*ABOUT THIS EXERCISE*. I need every line that includes the word "gives" copied from the material.

>>

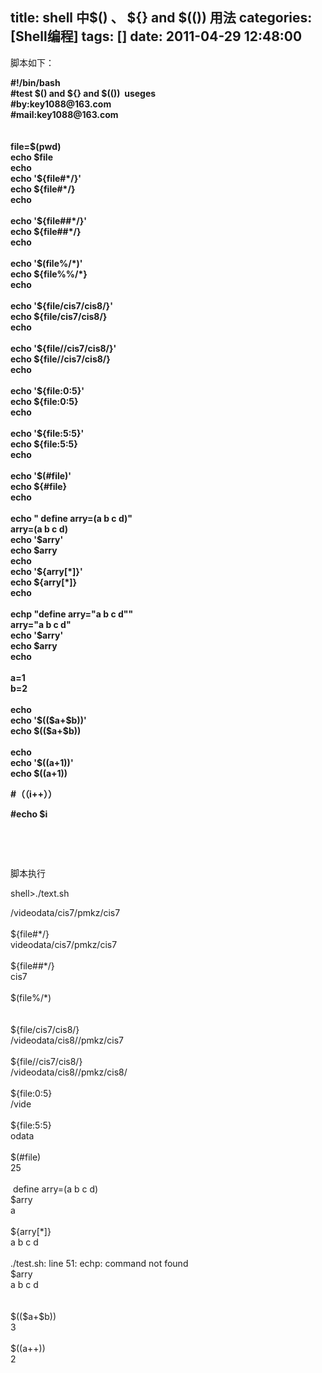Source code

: title: shell 中$() 、 ${} and $(()) 用法
categories: [Shell编程]
tags: []
date: 2011-04-29 12:48:00
---
<p>脚本如下：</p><p><strong>#!/bin/bash<br />#test $() and ${} and $(())&nbsp; useges<br />#by:key1088@163.com<br />#mail:key1088@163.com<br /><br /><br />file=$(pwd)<br />echo $file<br />echo<br />echo '${file#*/}'<br />echo ${file#*/}<br />echo<br /><br />echo '${file##*/}'<br />echo ${file##*/}<br />echo<br /><br />echo '$(file%/*)'<br />echo ${file%%/*}<br />echo<br /><br />echo '${file/cis7/cis8/}'<br />echo ${file/cis7/cis8/}<br />echo<br /><br />echo '${file//cis7/cis8/}'<br />echo ${file//cis7/cis8/}<br />echo<br /><br />echo '${file:0:5}'<br />echo ${file:0:5}<br />echo<br /><br />echo '${file:5:5}'<br />echo ${file:5:5}<br />echo<br /><br />echo '$(#file)'<br />echo ${#file}<br />echo<br /><br />echo &quot; define arry=(a b c d)&quot;<br />arry=(a b c d)<br />echo '$arry'<br />echo $arry<br />echo<br />echo '${arry[*]}'<br />echo ${arry[*]}<br />echo<br /><br />echp &quot;define arry=&quot;a b c d&quot;&quot;<br />arry=&quot;a b c d&quot;<br />echo '$arry'<br />echo $arry<br />echo<br /><br />a=1<br />b=2<br /><br />echo<br />echo '$(($a+$b))'<br />echo $(($a+$b))<br /><br />echo<br />echo '$((a+1))'<br />echo $((a+1))&nbsp;&nbsp;<br /></strong></p><p><strong>#（（i++））<br /></strong></p><p><strong>#echo $i</strong></p><p>&nbsp;</p><p>&nbsp;</p><p>脚本执行</p><p>shell&gt;./text.sh</p><p>/videodata/cis7/pmkz/cis7<br /><br />${file#*/}<br />videodata/cis7/pmkz/cis7<br /><br />${file##*/}<br />cis7<br /><br />$(file%/*)<br /><br /><br />${file/cis7/cis8/}<br />/videodata/cis8//pmkz/cis7<br /><br />${file//cis7/cis8/}<br />/videodata/cis8//pmkz/cis8/<br /><br />${file:0:5}<br />/vide<br /><br />${file:5:5}<br />odata<br /><br />$(#file)<br />25<br /><br />&nbsp;define arry=(a b c d)<br />$arry<br />a<br /><br />${arry[*]}<br />a b c d<br /><br />./test.sh: line 51: echp: command not found<br />$arry<br />a b c d<br /><br /><br />$(($a+$b))<br />3<br /><br />$((a++))<br />2</p>
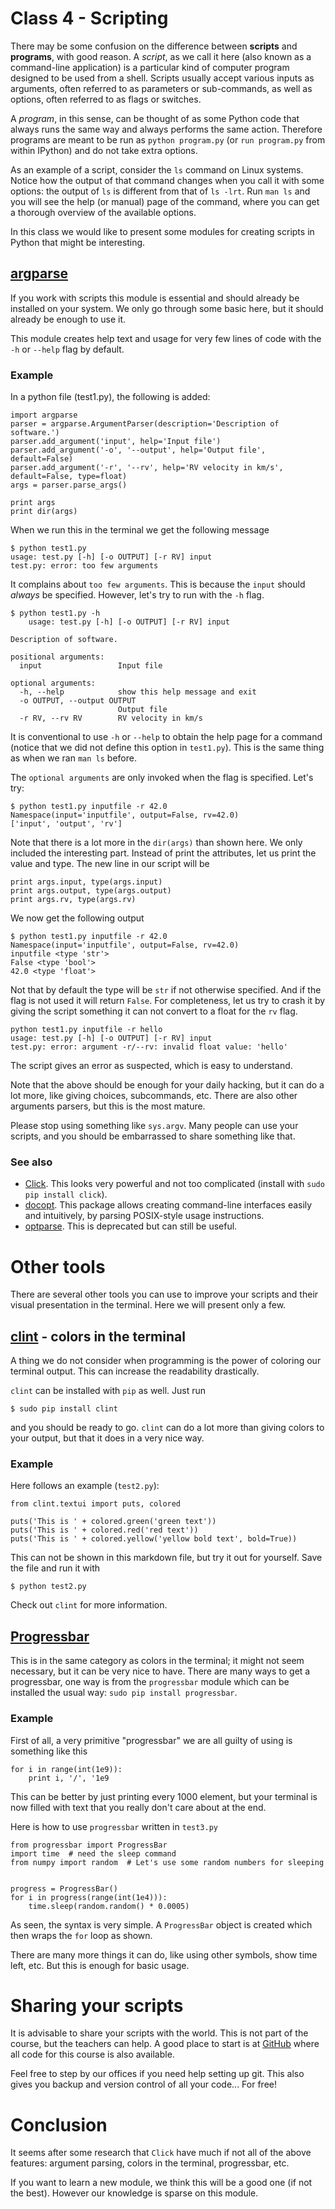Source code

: Class 4 - Scripting
===================

There may be some confusion on the difference between **scripts** and
**programs**, with good reason. A *script*, as we call it here (also known as a command-line application) is a particular kind of computer program designed to be used from a shell. Scripts usually accept various inputs as arguments, often referred to as parameters or sub-commands, as well as options, often referred to as flags or switches.

A *program*, in this sense, can be thought of as some Python code that always runs the same way and always performs the same action. Therefore programs are meant to be run as `python program.py` (or `run program.py` from within IPython) and do not take extra options. 

As an example of a script, consider the `ls` command on Linux systems. Notice how the output of that command changes when you call it with some options: the output of `ls` is different from that of `ls -lrt`. Run `man ls` and you will see the help (or manual) page of the command, where you can get a thorough overview of the available options. 


In this class we would like to present some modules for creating scripts in Python that might be interesting.


## [argparse](https://docs.python.org/3/library/argparse.html)
If you work with scripts this module is essential and should already be
installed on your system. We only go through some basic here, but it should
already be enough to use it.

This module creates help text and usage for very few lines of code with the
`-h` or `--help` flag by default.

### Example

In a python file (test1.py), the following is added:

    import argparse
    parser = argparse.ArgumentParser(description='Description of software.')
    parser.add_argument('input', help='Input file')
    parser.add_argument('-o', '--output', help='Output file', default=False)
    parser.add_argument('-r', '--rv', help='RV velocity in km/s', default=False, type=float)
    args = parser.parse_args()

    print args
    print dir(args)

When we run this in the terminal we get the following message

    $ python test1.py
    usage: test.py [-h] [-o OUTPUT] [-r RV] input
    test.py: error: too few arguments

It complains about `too few arguments`. This is because the `input` should
_always_ be specified. However, let's try to run with the `-h` flag.

    $ python test1.py -h
        usage: test.py [-h] [-o OUTPUT] [-r RV] input

    Description of software.

    positional arguments:
      input                 Input file

    optional arguments:
      -h, --help            show this help message and exit
      -o OUTPUT, --output OUTPUT
                            Output file
      -r RV, --rv RV        RV velocity in km/s

It is conventional to use `-h` or `--help` to obtain the help page for a command (notice that we did not define this option in `test1.py`). This is the same thing as when we ran `man ls` before.

The `optional arguments` are only invoked when the flag is specified. Let's
try:

    $ python test1.py inputfile -r 42.0
    Namespace(input='inputfile', output=False, rv=42.0)
    ['input', 'output', 'rv']

Note that there is a lot more in the `dir(args)` than shown here. We only
included the interesting part. Instead of print the attributes, let us print
the value and type. The new line in our script will be

    print args.input, type(args.input)
    print args.output, type(args.output)
    print args.rv, type(args.rv)

We now get the following output

    $ python test1.py inputfile -r 42.0
    Namespace(input='inputfile', output=False, rv=42.0)
    inputfile <type 'str'>
    False <type 'bool'>
    42.0 <type 'float'>

Not that by default the type will be `str` if not otherwise specified. And if
the flag is not used it will return `False`. For completeness, let us try to
crash it by giving the script something it can not convert to a float for the
`rv` flag.

    python test1.py inputfile -r hello
    usage: test.py [-h] [-o OUTPUT] [-r RV] input
    test.py: error: argument -r/--rv: invalid float value: 'hello'

The script gives an error as suspected, which is easy to understand.

Note that the above should be enough for your daily hacking, but it can do a
lot more, like giving choices, subcommands, etc. There are also other arguments
parsers, but this is the most mature.

Please stop using something like `sys.argv`. Many people can use your scripts,
and you should be embarrassed to share something like that.


### See also

   * [Click](http://click.pocoo.org/3/). This looks very powerful and not too
   complicated (install with `sudo pip install click`).
   * [docopt](http://docopt.org/). This package allows creating command-line interfaces 
   easily and intuitively, by parsing POSIX-style usage instructions.
   * [optparse](https://docs.python.org/2/library/optparse.html). This is
   deprecated but can still be useful.


Other tools
===========

There are several other tools you can use to improve your scripts and their visual presentation in the terminal. Here we will present only a few.

## [clint](https://github.com/kennethreitz/clint) - colors in the terminal

A thing we do not consider when programming is the power of coloring our
terminal output. This can increase the readability drastically.

`clint` can be installed with `pip` as well. Just run

    $ sudo pip install clint

and you should be ready to go. `clint` can do a lot more than giving colors to
your output, but that it does in a very nice way.

### Example
Here follows an example (`test2.py`):

    from clint.textui import puts, colored

    puts('This is ' + colored.green('green text'))
    puts('This is ' + colored.red('red text'))
    puts('This is ' + colored.yellow('yellow bold text', bold=True))

This can not be shown in this markdown file, but try it out for yourself. Save
the file and run it with

    $ python test2.py

Check out `clint` for more information.


## [Progressbar](https://pypi.python.org/pypi/progressbar)
This is in the same category as colors in the terminal; it might not seem
necessary, but it can be very nice to have. There are many ways to get a
progressbar, one way is from the `progressbar` module which can be installed
the usual way: `sudo pip install progressbar`.

### Example
First of all, a very primitive "progressbar" we are all guilty of using is
something like this

    for i in range(int(1e9)):
        print i, '/', '1e9

This can be better by just printing every 1000 element, but
your terminal is now filled with text that you really don't care about at the end.

Here is how to use `progressbar` written in `test3.py`

    from progressbar import ProgressBar
    import time  # need the sleep command
    from numpy import random  # Let's use some random numbers for sleeping


    progress = ProgressBar()
    for i in progress(range(int(1e4))):
        time.sleep(random.random() * 0.0005)

As seen, the syntax is very simple. A `ProgressBar` object is created which
then wraps the `for` loop as shown.

There are many more things it can do, like using other symbols, show time left,
etc. But this is enough for basic usage.


Sharing your scripts
====================
It is advisable to share your scripts with the world. This is not part of the
course, but the teachers can help. A good place to start is at
[GitHub](http://github.com) where all code for this course is also available.

Feel free to step by our offices if you need help setting up git. This also
gives you backup and version control of all your code... For free!


Conclusion
==========

It seems after some research that `Click` have much if not all of the above
features: argument parsing, colors in the terminal, progressbar, etc.

If you want to learn a new module, we think this will be a good one (if not the
best). However our knowledge is sparse on this module.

<<

*RESULT BELOW*.
The script gives an error as suspected, which is easy to understand.
gives you backup and version control of all your code... For free!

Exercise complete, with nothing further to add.